Review Date: 2008-02-21
I just got Cay's book in the mail. I speed read it just to get an over view. Now I am reading it slowly, savoring all the wisdom that the author has. We are a family of book lovers, but this book explains why picture books should be used for the whole family. The selection of books she has is wonderful, especially the list of picture books with recipes. The first day I ordered a dozen of her recommendations from the library. Great list for all types of families. Now I'll order more for my daughter and her children.

Picture Books for Childhood and Beyond
Helpful Votes: 5 out of 5 total.
Review Date: 2008-02-26
There are only a few books that I know I'll love even before I see them - and this was definitely one. Picture book afficionado Cay Gibson serves up a delicious array of picture books of all sorts to discover and savor for yourself from your local library (and hopefully start a collection of your own as well).

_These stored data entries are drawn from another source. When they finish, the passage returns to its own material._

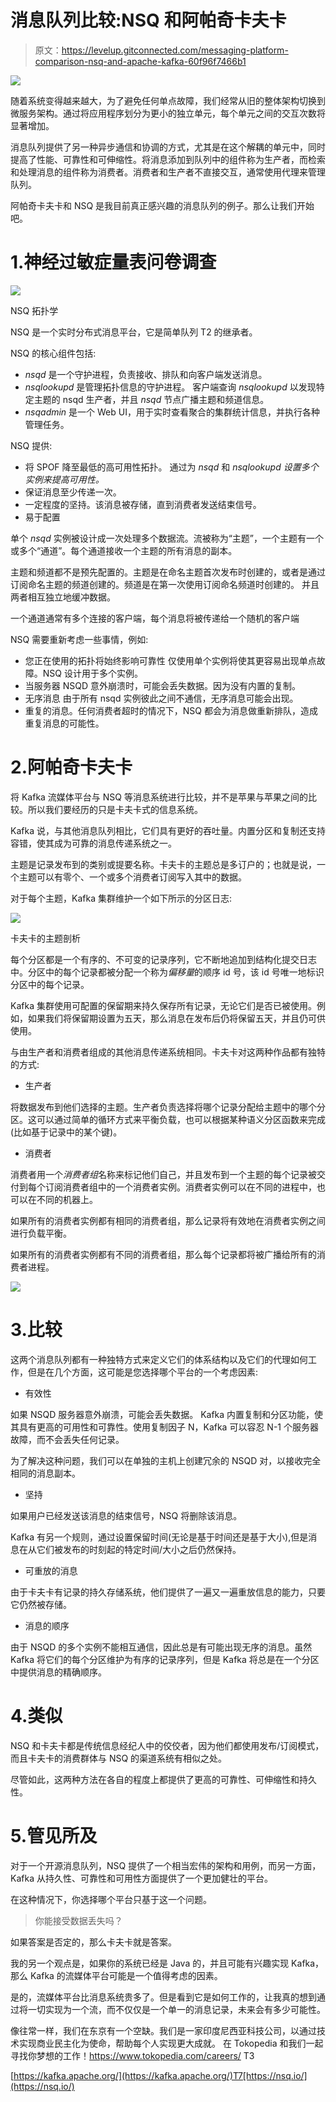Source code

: # 消息队列比较:NSQ 和阿帕奇卡夫卡

> 原文：<https://levelup.gitconnected.com/messaging-platform-comparison-nsq-and-apache-kafka-60f96f7466b1>

![](img/a3abad4dc7c1940fb0329db26f0720c9.png)

随着系统变得越来越大，为了避免任何单点故障，我们经常从旧的整体架构切换到微服务架构。通过将应用程序划分为更小的独立单元，每个单元之间的交互次数将显著增加。

消息队列提供了另一种异步通信和协调的方式，尤其是在这个解耦的单元中，同时提高了性能、可靠性和可伸缩性。将消息添加到队列中的组件称为生产者，而检索和处理消息的组件称为消费者。消费者和生产者不直接交互，通常使用代理来管理队列。

阿帕奇卡夫卡和 NSQ 是我目前真正感兴趣的消息队列的例子。那么让我们开始吧。

# 1.神经过敏症量表问卷调查

![](img/435963842ef07d81b0bbbb127e6b6965.png)

NSQ 拓扑学

NSQ 是一个实时分布式消息平台，它是简单队列 T2 的继承者。

NSQ 的核心组件包括:

*   *nsqd* 是一个守护进程，负责接收、排队和向客户端发送消息。
*   *nsqlookupd* 是管理拓扑信息的守护进程。
    客户端查询 *nsqlookupd* 以发现特定主题的 nsqd 生产者，并且 *nsqd* 节点广播主题和频道信息。
*   *nsqadmin* 是一个 Web UI，用于实时查看聚合的集群统计信息，并执行各种管理任务。

NSQ 提供:

*   将 SPOF 降至最低的高可用性拓扑。
    通过为 *nsqd* 和 *nsqlookupd 设置多个实例来提高可用性。*
*   保证消息至少传递一次。
*   一定程度的坚持。该消息被存储，直到消费者发送结束信号。
*   易于配置

单个 *nsqd* 实例被设计成一次处理多个数据流。流被称为“主题”，一个主题有一个或多个“通道”。每个通道接收一个主题的所有消息的副本。

主题和频道都不是预先配置的。主题是在命名主题首次发布时创建的，或者是通过订阅命名主题的频道创建的。频道是在第一次使用订阅命名频道时创建的。
并且两者相互独立地缓冲数据。

一个通道通常有多个连接的客户端，每个消息将被传递给一个随机的客户端

NSQ 需要重新考虑一些事情，例如:

*   您正在使用的拓扑将始终影响可靠性
    仅使用单个实例将使其更容易出现单点故障。NSQ 设计用于多个实例。
*   当服务器 NSQD 意外崩溃时，可能会丢失数据。因为没有内置的复制。
*   无序消息
    由于所有 nsqd 实例彼此之间不通信，无序消息可能会出现。
*   重复的消息。任何消费者超时的情况下，NSQ 都会为消息做重新排队，造成重复消息的可能性。

# 2.阿帕奇卡夫卡

将 Kafka 流媒体平台与 NSQ 等消息系统进行比较，并不是苹果与苹果之间的比较。所以我们要经历的只是卡夫卡式的信息系统。

Kafka 说，与其他消息队列相比，它们具有更好的吞吐量。内置分区和复制还支持容错，使其成为可靠的消息传递系统之一。

主题是记录发布到的类别或提要名称。卡夫卡的主题总是多订户的；也就是说，一个主题可以有零个、一个或多个消费者订阅写入其中的数据。

对于每个主题，Kafka 集群维护一个如下所示的分区日志:

![](img/7d6053224295fc4c025f206d1e5fbd10.png)

卡夫卡的主题剖析

每个分区都是一个有序的、不可变的记录序列，它不断地追加到结构化提交日志中。分区中的每个记录都被分配一个称为*偏移量*的顺序 id 号，该 id 号唯一地标识分区中的每个记录。

Kafka 集群使用可配置的保留期来持久保存所有记录，无论它们是否已被使用。例如，如果我们将保留期设置为五天，那么消息在发布后仍将保留五天，并且仍可供使用。

与由生产者和消费者组成的其他消息传递系统相同。卡夫卡对这两种作品都有独特的方式:

*   生产者

将数据发布到他们选择的主题。生产者负责选择将哪个记录分配给主题中的哪个分区。这可以通过简单的循环方式来平衡负载，也可以根据某种语义分区函数来完成(比如基于记录中的某个键)。

*   消费者

消费者用一个*消费者组*名称来标记他们自己，并且发布到一个主题的每个记录被交付到每个订阅消费者组中的一个消费者实例。消费者实例可以在不同的进程中，也可以在不同的机器上。

如果所有的消费者实例都有相同的消费者组，那么记录将有效地在消费者实例之间进行负载平衡。

如果所有的消费者实例都有不同的消费者组，那么每个记录都将被广播给所有的消费者进程。

![](img/a4d59ffc67bf67e903064d6a67272ec2.png)

# 3.比较

这两个消息队列都有一种独特方式来定义它们的体系结构以及它们的代理如何工作，但是在几个方面，这可能是您选择哪个平台的一个考虑因素:

*   有效性

如果 NSQD 服务器意外崩溃，可能会丢失数据。
Kafka 内置复制和分区功能，使其具有更高的可用性和可靠性。使用复制因子 N，Kafka 可以容忍 N-1 个服务器故障，而不会丢失任何记录。

为了解决这种问题，我们可以在单独的主机上创建冗余的 NSQD 对，以接收完全相同的消息副本。

*   坚持

如果用户已经发送该消息的结束信号，NSQ 将删除该消息。

Kafka 有另一个规则，通过设置保留时间(无论是基于时间还是基于大小),但是消息在从它们被发布的时刻起的特定时间/大小之后仍然保持。

*   可重放的消息

由于卡夫卡有记录的持久存储系统，他们提供了一遍又一遍重放信息的能力，只要它仍然被存储。

*   消息的顺序

由于 NSQD 的多个实例不能相互通信，因此总是有可能出现无序的消息。虽然 Kafka 将它们的每个分区维护为有序的记录序列，但是 Kafka 将总是在一个分区中提供消息的精确顺序。

# 4.类似

NSQ 和卡夫卡都是传统信息经纪人中的佼佼者，因为他们都使用发布/订阅模式，而且卡夫卡的消费群体与 NSQ 的渠道系统有相似之处。

尽管如此，这两种方法在各自的程度上都提供了更高的可靠性、可伸缩性和持久性。

# 5.管见所及

对于一个开源消息队列，NSQ 提供了一个相当宏伟的架构和用例，而另一方面，Kafka 从持久性、可靠性和可用性方面提供了一个更加健壮的平台。

在这种情况下，你选择哪个平台只基于这一个问题。

> 你能接受数据丢失吗？

如果答案是否定的，那么卡夫卡就是答案。

我的另一个观点是，如果你的系统已经是 Java 的，并且可能有兴趣实现 Kafka，那么 Kafka 的流媒体平台可能是一个值得考虑的因素。

是的，流媒体平台比消息系统贵多了。但是看到它是如何工作的，让我真的想到通过将一切实现为一个流，而不仅仅是一个单一的消息记录，未来会有多少可能性。

像往常一样，我们在东京有一个空缺。我们是一家印度尼西亚科技公司，以通过技术实现商业民主化为使命，帮助每个人实现更大成就。
在 Tokopedia 和我们一起寻找你梦想的工作！https://www.tokopedia.com/careers/
T3

[https://kafka.apache.org/](https://kafka.apache.org/)T7[https://nsq.io/](https://nsq.io/)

I'm a big fan of picture books - especially the beautifully illustrated ones that are wonderfully in fashion at present (my habits run along the lines of prominently displaying them in our house to inspire reading, purchasing picture books to coordinate with our homeschool studies - particular in history and science, and even, occasionally, reading picture books aloud to unsuspecting dinner guests) and I'm delighted to have this great place to start to discover many more titles.

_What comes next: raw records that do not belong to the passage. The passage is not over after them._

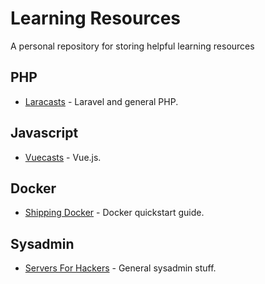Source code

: # Learning Resources
A personal repository for storing helpful learning resources

## PHP

* [Laracasts](http://laracasts.com/) - Laravel and general PHP.

## Javascript

* [Vuecasts](https://vuecasts.com/) - Vue.js.

## Docker

* [Shipping Docker](shippingdocker.com) - Docker quickstart guide.

## Sysadmin

* [Servers For Hackers](https://serversforhackers.com/) - General sysadmin stuff.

The substance of this book is comprised of essays on the value of picture books and how to incorporate them into your lives along with numerous creative and inspiring book lists. Here is a sampling of the booklists you'll find:

List for Teenaged Readers and Reluctant Readers

Children's Hour (A Twelve Month Historical Timeline along with supplementary reading in subjects like science, art, music and language arts)

Teaching Virtues Through Books

Spanning the Globe

Let's Get Cooking with Literature (Picture Books about Cooking and Recipes)

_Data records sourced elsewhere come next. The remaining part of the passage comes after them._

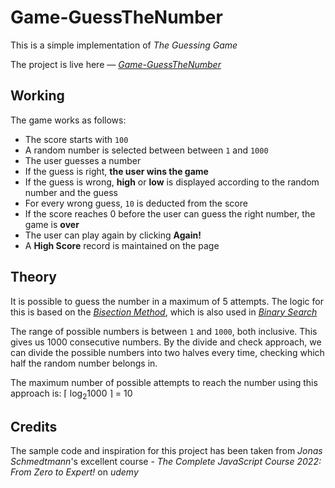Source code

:# Game-GuessTheNumber

This is a simple implementation of *The Guessing Game*

The project is live here — *[Game-GuessTheNumber](https://game-guessthenumber.herokuapp.com/)*

## Working
The game works as follows:
 - The score starts with `100` 
 - A random number is selected between between `1` and `1000`
 -  The user guesses a number
 -  If the guess is right, **the user wins the game**
 -  If the guess is wrong, **high** or **low** is displayed according to the random number and the guess
 -  For every wrong guess, `10` is deducted from the score
 - If the score reaches 0 before the user can guess the right number, the game is **over**
 - The user can play again by clicking **Again!**
 - A **High Score** record is maintained on the page

## Theory
It is possible to guess the number in a maximum of 5 attempts. The logic for this is based on the *[Bisection Method](https://en.wikipedia.org/wiki/Bisection_method)*, which is also used in *[Binary Search](https://en.wikipedia.org/wiki/Binary_search_algorithm)*

The range of possible numbers is between `1` and `1000`, both inclusive. This gives us 1000 consecutive numbers. By the divide and check approach, we can divide the possible numbers into two halves every time, checking which half the random number belongs in.

The maximum number of possible attempts to reach the number using this approach is:
⌈ log<sub>2</sub>1000 ⌉ = 10


## Credits
The sample code and inspiration for this project has been taken from *Jonas Schmedtmann*'s excellent course - *The Complete JavaScript Course 2022: From Zero to Expert!* on *udemy*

Take Me Out to the Ballgame

Black History Month

Gardening Treasures

Immigration Booklist

Pioneers and Westward Movement

World War II

Christmas Booklist

This is the sort of book (further enhanced by spacious margins and room for additional notes) that I can readily imagine dragging to the library and to book sales and keeping track of which favorites we've read and which ones we own. A very welcome addition to our home library and one that also looks to be useful in making purchasing recommendations to our public library.

Though this book was written by a Catholic homeschool mom (and includes a number of fine, specifically Catholic titles), its scope is quite broad and would be of interest to many parents, teachers and librarians.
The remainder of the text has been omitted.